*** Opening of Listed entries ***

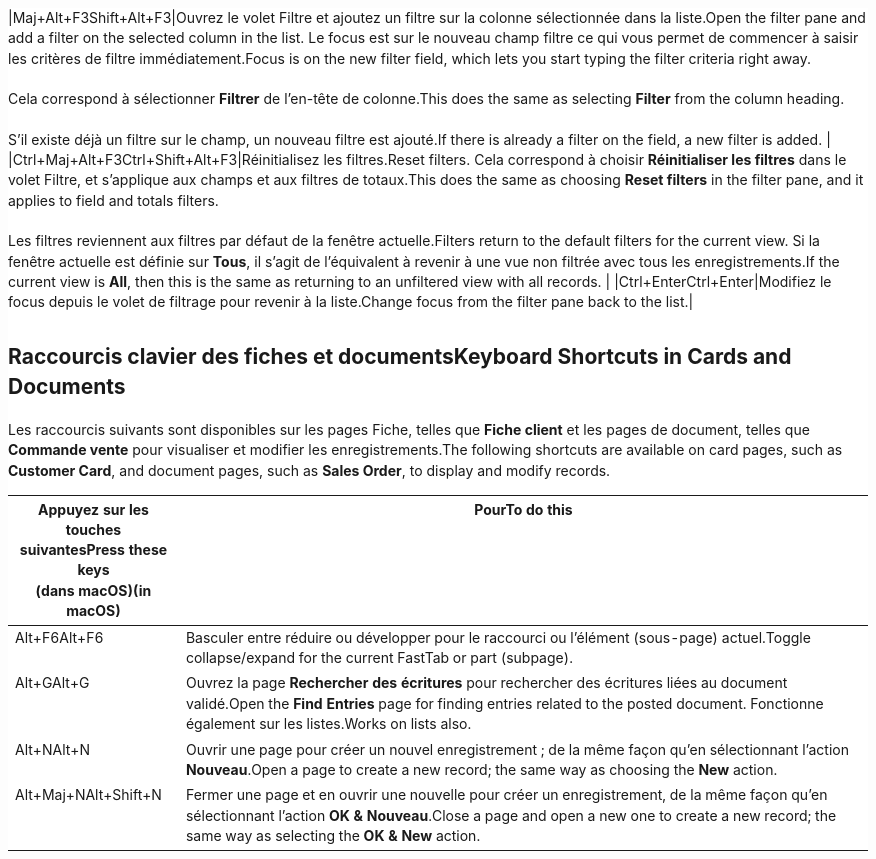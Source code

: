 |<span data-ttu-id="271a0-347">Maj+Alt+F3</span><span class="sxs-lookup"><span data-stu-id="271a0-347">Shift+Alt+F3</span></span>|<span data-ttu-id="271a0-348">Ouvrez le volet Filtre et ajoutez un filtre sur la colonne sélectionnée dans la liste.</span><span class="sxs-lookup"><span data-stu-id="271a0-348">Open the filter pane and add a filter on the selected column in the list.</span></span> <span data-ttu-id="271a0-349">Le focus est sur le nouveau champ filtre ce qui vous permet de commencer à saisir les critères de filtre immédiatement.</span><span class="sxs-lookup"><span data-stu-id="271a0-349">Focus is on the new filter field, which lets you start typing the filter criteria right away.</span></span><br /><br /> <span data-ttu-id="271a0-350">Cela correspond à sélectionner **Filtrer** de l’en-tête de colonne.</span><span class="sxs-lookup"><span data-stu-id="271a0-350">This does the same as selecting **Filter** from the column heading.</span></span><br /><br /><span data-ttu-id="271a0-351">S’il existe déjà un filtre sur le champ, un nouveau filtre est ajouté.</span><span class="sxs-lookup"><span data-stu-id="271a0-351">If there is already a filter on the field, a new filter is added.</span></span> |
|<span data-ttu-id="271a0-352">Ctrl+Maj+Alt+F3</span><span class="sxs-lookup"><span data-stu-id="271a0-352">Ctrl+Shift+Alt+F3</span></span>|<span data-ttu-id="271a0-353">Réinitialisez les filtres.</span><span class="sxs-lookup"><span data-stu-id="271a0-353">Reset filters.</span></span> <span data-ttu-id="271a0-354">Cela correspond à choisir **Réinitialiser les filtres** dans le volet Filtre, et s’applique aux champs et aux filtres de totaux.</span><span class="sxs-lookup"><span data-stu-id="271a0-354">This does the same as choosing **Reset filters** in the filter pane, and it applies to field and totals filters.</span></span><br /><br /> <span data-ttu-id="271a0-355">Les filtres reviennent aux filtres par défaut de la fenêtre actuelle.</span><span class="sxs-lookup"><span data-stu-id="271a0-355">Filters return to the default filters for the current view.</span></span> <span data-ttu-id="271a0-356">Si la fenêtre actuelle est définie sur **Tous**, il s’agit de l’équivalent à revenir à une vue non filtrée avec tous les enregistrements.</span><span class="sxs-lookup"><span data-stu-id="271a0-356">If the current view is **All**, then this is the same as returning to an unfiltered view with all records.</span></span> |
|<span data-ttu-id="271a0-357">Ctrl+Enter</span><span class="sxs-lookup"><span data-stu-id="271a0-357">Ctrl+Enter</span></span>|<span data-ttu-id="271a0-358">Modifiez le focus depuis le volet de filtrage pour revenir à la liste.</span><span class="sxs-lookup"><span data-stu-id="271a0-358">Change focus from the filter pane back to the list.</span></span>|

## <a name="keyboard-shortcuts-in-cards-and-documents"></a><span data-ttu-id="271a0-359">Raccourcis clavier des fiches et documents</span><span class="sxs-lookup"><span data-stu-id="271a0-359">Keyboard Shortcuts in Cards and Documents</span></span>

<span data-ttu-id="271a0-360">Les raccourcis suivants sont disponibles sur les pages Fiche, telles que **Fiche client** et les pages de document, telles que **Commande vente** pour visualiser et modifier les enregistrements.</span><span class="sxs-lookup"><span data-stu-id="271a0-360">The following shortcuts are available on card pages, such as **Customer Card**, and document pages, such as **Sales Order**, to display and modify records.</span></span>

|<span data-ttu-id="271a0-361">Appuyez sur les touches suivantes</span><span class="sxs-lookup"><span data-stu-id="271a0-361">Press these keys</span></span><br /><span data-ttu-id="271a0-362">(dans macOS)</span><span class="sxs-lookup"><span data-stu-id="271a0-362">(in macOS)</span></span>|<span data-ttu-id="271a0-363">Pour</span><span class="sxs-lookup"><span data-stu-id="271a0-363">To do this</span></span>|
|--------------------------------|----------|
|<span data-ttu-id="271a0-364">Alt+F6</span><span class="sxs-lookup"><span data-stu-id="271a0-364">Alt+F6</span></span>|<span data-ttu-id="271a0-365">Basculer entre réduire ou développer pour le raccourci ou l’élément (sous-page) actuel.</span><span class="sxs-lookup"><span data-stu-id="271a0-365">Toggle collapse/expand for the current FastTab or part (subpage).</span></span>|
|<span data-ttu-id="271a0-366">Alt+G</span><span class="sxs-lookup"><span data-stu-id="271a0-366">Alt+G</span></span>|<span data-ttu-id="271a0-367">Ouvrez la page **Rechercher des écritures** pour rechercher des écritures liées au document validé.</span><span class="sxs-lookup"><span data-stu-id="271a0-367">Open the **Find Entries** page for finding entries related to the posted document.</span></span> <span data-ttu-id="271a0-368">Fonctionne également sur les listes.</span><span class="sxs-lookup"><span data-stu-id="271a0-368">Works on lists also.</span></span>|
|<span data-ttu-id="271a0-369">Alt+N</span><span class="sxs-lookup"><span data-stu-id="271a0-369">Alt+N</span></span> |<span data-ttu-id="271a0-370">Ouvrir une page pour créer un nouvel enregistrement ; de la même façon qu’en sélectionnant l’action **Nouveau**.</span><span class="sxs-lookup"><span data-stu-id="271a0-370">Open a page to create a new record; the same way as choosing the **New** action.</span></span> |
|<span data-ttu-id="271a0-371">Alt+Maj+N</span><span class="sxs-lookup"><span data-stu-id="271a0-371">Alt+Shift+N</span></span> |<span data-ttu-id="271a0-372">Fermer une page et en ouvrir une nouvelle pour créer un enregistrement, de la même façon qu’en sélectionnant l’action **OK & Nouveau**.</span><span class="sxs-lookup"><span data-stu-id="271a0-372">Close a page and open a new one to create a new record; the same way as selecting the **OK & New** action.</span></span> |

*** Close of Listed entries ***

Exercise description:
From the records given above, copy all lines containing "même".

Result of the task:
|<span data-ttu-id="271a0-369">Alt+N</span><span class="sxs-lookup"><span data-stu-id="271a0-369">Alt+N</span></span> |<span data-ttu-id="271a0-370">Ouvrir une page pour créer un nouvel enregistrement ; de la même façon qu’en sélectionnant l’action **Nouveau**.</span><span class="sxs-lookup"><span data-stu-id="271a0-370">Open a page to create a new record; the same way as choosing the **New** action.</span></span> |
|<span data-ttu-id="271a0-371">Alt+Maj+N</span><span class="sxs-lookup"><span data-stu-id="271a0-371">Alt+Shift+N</span></span> |<span data-ttu-id="271a0-372">Fermer une page et en ouvrir une nouvelle pour créer un enregistrement, de la même façon qu’en sélectionnant l’action **OK & Nouveau**.</span><span class="sxs-lookup"><span data-stu-id="271a0-372">Close a page and open a new one to create a new record; the same way as selecting the **OK & New** action.</span></span> |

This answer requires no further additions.